Within the EU, the UK already has a selective relationship with the Common European Asylum System and has opted out of agreements that improve reception conditions, family reunification, asylum conditions and qualification procedures. Compared to other EU countries, the UK has a relatively low number of asylum seekers, with UK applications representing only about 6% of asylum seekers who applied for protection in the EU. Despite this, the UK has been the largest recipient of the EU Asylum, Migration and Integration Fund. Replacing these funds, which finance support and integration for refugees living in the UK, will be essential after Brexit. Additionally, Refugee Rights Europe is concerned that Brexit ‘may lead to a weakening of protections afforded to refugees and asylum seekers’.

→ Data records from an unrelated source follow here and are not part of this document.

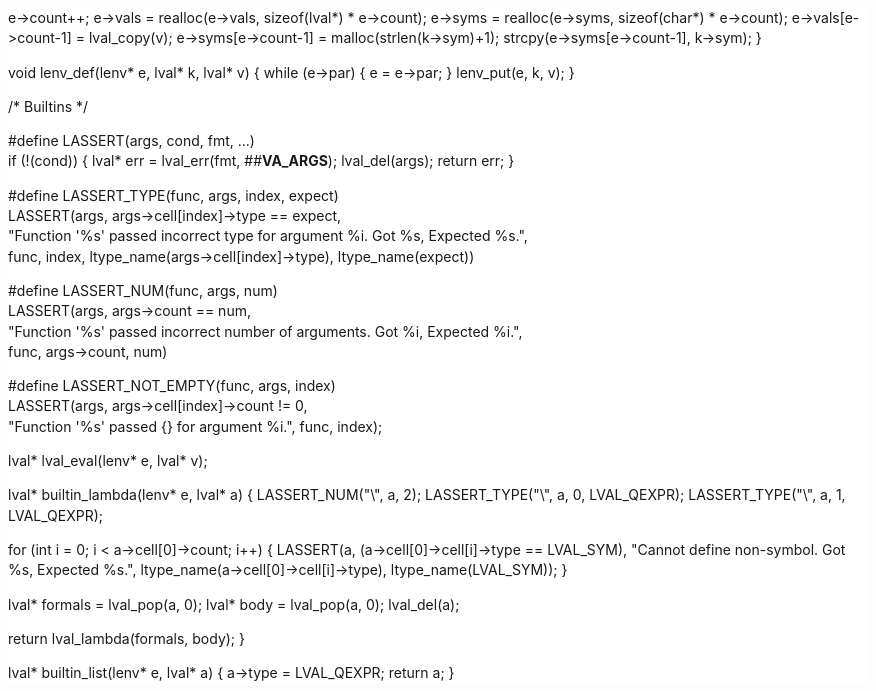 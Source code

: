   e-&gt;count++;
  e-&gt;vals = realloc(e-&gt;vals, sizeof(lval*) * e-&gt;count);
  e-&gt;syms = realloc(e-&gt;syms, sizeof(char*) * e-&gt;count);
  e-&gt;vals[e-&gt;count-1] = lval_copy(v);
  e-&gt;syms[e-&gt;count-1] = malloc(strlen(k-&gt;sym)+1);
  strcpy(e-&gt;syms[e-&gt;count-1], k-&gt;sym);
}

void lenv_def(lenv* e, lval* k, lval* v) {
  while (e-&gt;par) { e = e-&gt;par; }
  lenv_put(e, k, v);
}

/* Builtins */

#define LASSERT(args, cond, fmt, ...) \
  if (!(cond)) { lval* err = lval_err(fmt, ##__VA_ARGS__); lval_del(args); return err; }

#define LASSERT_TYPE(func, args, index, expect) \
  LASSERT(args, args-&gt;cell[index]-&gt;type == expect, \
    "Function '%s' passed incorrect type for argument %i. Got %s, Expected %s.", \
    func, index, ltype_name(args-&gt;cell[index]-&gt;type), ltype_name(expect))

#define LASSERT_NUM(func, args, num) \
  LASSERT(args, args-&gt;count == num, \
    "Function '%s' passed incorrect number of arguments. Got %i, Expected %i.", \
    func, args-&gt;count, num)

#define LASSERT_NOT_EMPTY(func, args, index) \
  LASSERT(args, args-&gt;cell[index]-&gt;count != 0, \
    "Function '%s' passed {} for argument %i.", func, index);

lval* lval_eval(lenv* e, lval* v);

lval* builtin_lambda(lenv* e, lval* a) {
  LASSERT_NUM("\\", a, 2);
  LASSERT_TYPE("\\", a, 0, LVAL_QEXPR);
  LASSERT_TYPE("\\", a, 1, LVAL_QEXPR);

  for (int i = 0; i &lt; a-&gt;cell[0]-&gt;count; i++) {
    LASSERT(a, (a-&gt;cell[0]-&gt;cell[i]-&gt;type == LVAL_SYM),
      "Cannot define non-symbol. Got %s, Expected %s.",
      ltype_name(a-&gt;cell[0]-&gt;cell[i]-&gt;type), ltype_name(LVAL_SYM));
  }

  lval* formals = lval_pop(a, 0);
  lval* body = lval_pop(a, 0);
  lval_del(a);

  return lval_lambda(formals, body);
}

lval* builtin_list(lenv* e, lval* a) {
  a-&gt;type = LVAL_QEXPR;
  return a;
}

The UK is party to the Dublin regulations, which, despite their flaws, help to facilitate family reunion of refugees. Family reunion accounted for over 80% of incoming transfers to the UK in 2018. Withdrawal from this aspect of the Dublin system after Brexit could result in the loss of a safe and legal route for the reunification of separated families and leave applicants in legal limbo. Brexit could also result in the curtailment of the protection of unaccompanied refugee children, whose rights are weaker under UK immigration law than EU law. In the 2018 withdrawal agreement, UK participation in the Dublin System would have continued until the end of the transition period, giving enough time to negotiate new arrangements for asylum cooperation. The agreement also pledged to protect child refugees’ rights to family reunification. The new withdrawal bill has scrapped the obligation to negotiate a new deal for child refugees.
Brexit could, however, be an opportunity to re-examine the UK asylum system, as well as the relationship with the EU asylum system. The UK could learn valuable lessons from its small but successful resettlement programmes, where people are granted refugee status or protection while abroad and then brought to live in the UK. An essential part of any holistic view of the UK’s asylum policy would be to prevent harmful foreign policy that contributes to the increasing number of global refugees – the sale of arms to the Saudi-led collation in Yemen being a prime example. Rather than demonising migrants and refugees, the UK could be a proud advocate of refugee rights and fair and efficient asylum procedures.
The challenges of 2015 exposed numerous flaws in the European asylum system, which, despite significant efforts, are yet to be resolved. There is, however, no lack of credible suggestions for reform, so why has more not been done?
A larger challenge facing European politicians hoping for positive change is the perception of migrants and asylum seekers in public opinion, the media and more right-wing political groups. In order to achieve successful reform, we must cease to see refugees as a threat and instead be proud of our international duty to take in vulnerable people fleeing danger. European countries must also recognise the proven benefits of fair, integrative migration. With rapidly ageing populations, few countries in the Global North could sustain themselves without migration.
It is time for Europe and the UK to recognise the failings of their current agenda and design am asylum system that is efficient, fair, and most importantly, humane.